PROMPT - The entries below are to be repeated exactly, and their pictures left out.
RECORDS SHOWN below:
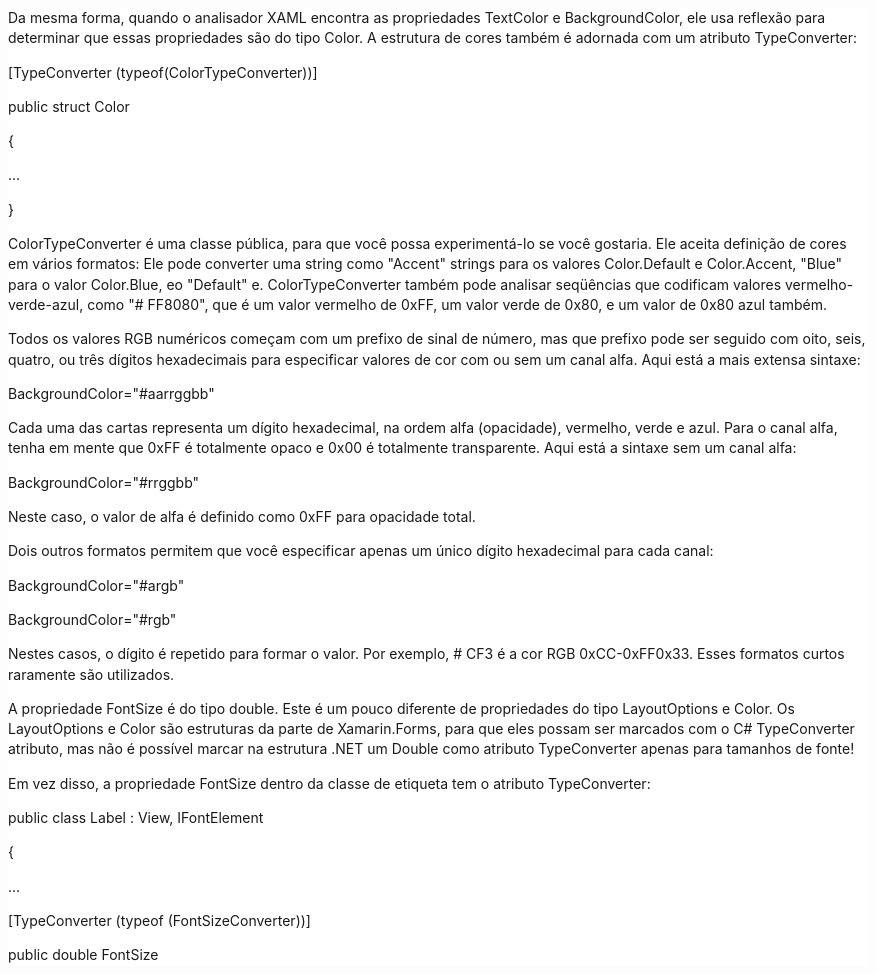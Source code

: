 Da mesma forma, quando o analisador XAML encontra as propriedades TextColor e BackgroundColor, ele usa reflexão para determinar que essas propriedades são do tipo Color. A estrutura de cores também é adornada com um atributo TypeConverter:

[TypeConverter (typeof(ColorTypeConverter))]

public struct Color

{

…

}

ColorTypeConverter é uma classe pública, para que você possa experimentá-lo se você gostaria. Ele aceita definição de cores em vários formatos: Ele pode converter uma string como &quot;Accent&quot; strings para os valores Color.Default e Color.Accent, &quot;Blue&quot; para o valor Color.Blue, eo &quot;Default&quot; e. ColorTypeConverter também pode analisar seqüências que codificam valores vermelho-verde-azul, como &quot;# FF8080&quot;, que é um valor vermelho de 0xFF, um valor verde de 0x80, e um valor de 0x80 azul também.

Todos os valores RGB numéricos começam com um prefixo de sinal de número, mas que prefixo pode ser seguido com oito, seis, quatro, ou três dígitos hexadecimais para especificar valores de cor com ou sem um canal alfa. Aqui está a mais extensa sintaxe:

BackgroundColor=&quot;#aarrggbb&quot;

Cada uma das cartas representa um dígito hexadecimal, na ordem alfa (opacidade), vermelho, verde e azul. Para o canal alfa, tenha em mente que 0xFF é totalmente opaco e 0x00 é totalmente transparente. Aqui está a sintaxe sem um canal alfa:

BackgroundColor=&quot;#rrggbb&quot;

Neste caso, o valor de alfa é definido como 0xFF para opacidade total.

Dois outros formatos permitem que você especificar apenas um único dígito hexadecimal para cada canal:

BackgroundColor=&quot;#argb&quot;

BackgroundColor=&quot;#rgb&quot;

Nestes casos, o dígito é repetido para formar o valor. Por exemplo, # CF3 é a cor RGB 0xCC-0xFF0x33\. Esses formatos curtos raramente são utilizados.

A propriedade FontSize é do tipo double. Este é um pouco diferente de propriedades do tipo LayoutOptions e Color. Os LayoutOptions e Color são estruturas da parte de Xamarin.Forms, para que eles possam ser marcados com o C# TypeConverter atributo, mas não é possível marcar na estrutura .NET um Double como atributo TypeConverter apenas para tamanhos de fonte!

Em vez disso, a propriedade FontSize dentro da classe de etiqueta tem o atributo TypeConverter:

public class Label : View, IFontElement

{

…

[TypeConverter (typeof (FontSizeConverter))]

public double FontSize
End of RECORDS SHOWN.
RESPONSE TO THE TASK -
Source code

: Da mesma forma, quando o analisador XAML encontra as propriedades TextColor e BackgroundColor, ele usa reflexão para determinar que essas propriedades são do tipo Color. A estrutura de cores também é adornada com um atributo TypeConverter:

[TypeConverter (typeof(ColorTypeConverter))]

public struct Color

{

…

}

ColorTypeConverter é uma classe pública, para que você possa experimentá-lo se você gostaria. Ele aceita definição de cores em vários formatos: Ele pode converter uma string como &quot;Accent&quot; strings para os valores Color.Default e Color.Accent, &quot;Blue&quot; para o valor Color.Blue, eo &quot;Default&quot; e. ColorTypeConverter também pode analisar seqüências que codificam valores vermelho-verde-azul, como &quot;# FF8080&quot;, que é um valor vermelho de 0xFF, um valor verde de 0x80, e um valor de 0x80 azul também.

Todos os valores RGB numéricos começam com um prefixo de sinal de número, mas que prefixo pode ser seguido com oito, seis, quatro, ou três dígitos hexadecimais para especificar valores de cor com ou sem um canal alfa. Aqui está a mais extensa sintaxe:

BackgroundColor=&quot;#aarrggbb&quot;

Cada uma das cartas representa um dígito hexadecimal, na ordem alfa (opacidade), vermelho, verde e azul. Para o canal alfa, tenha em mente que 0xFF é totalmente opaco e 0x00 é totalmente transparente. Aqui está a sintaxe sem um canal alfa:

BackgroundColor=&quot;#rrggbb&quot;

Neste caso, o valor de alfa é definido como 0xFF para opacidade total.

Dois outros formatos permitem que você especificar apenas um único dígito hexadecimal para cada canal:

BackgroundColor=&quot;#argb&quot;

BackgroundColor=&quot;#rgb&quot;

Nestes casos, o dígito é repetido para formar o valor. Por exemplo, # CF3 é a cor RGB 0xCC-0xFF0x33\. Esses formatos curtos raramente são utilizados.

A propriedade FontSize é do tipo double. Este é um pouco diferente de propriedades do tipo LayoutOptions e Color. Os LayoutOptions e Color são estruturas da parte de Xamarin.Forms, para que eles possam ser marcados com o C# TypeConverter atributo, mas não é possível marcar na estrutura .NET um Double como atributo TypeConverter apenas para tamanhos de fonte!

Em vez disso, a propriedade FontSize dentro da classe de etiqueta tem o atributo TypeConverter:

public class Label : View, IFontElement

{

…

[TypeConverter (typeof (FontSizeConverter))]

public double FontSize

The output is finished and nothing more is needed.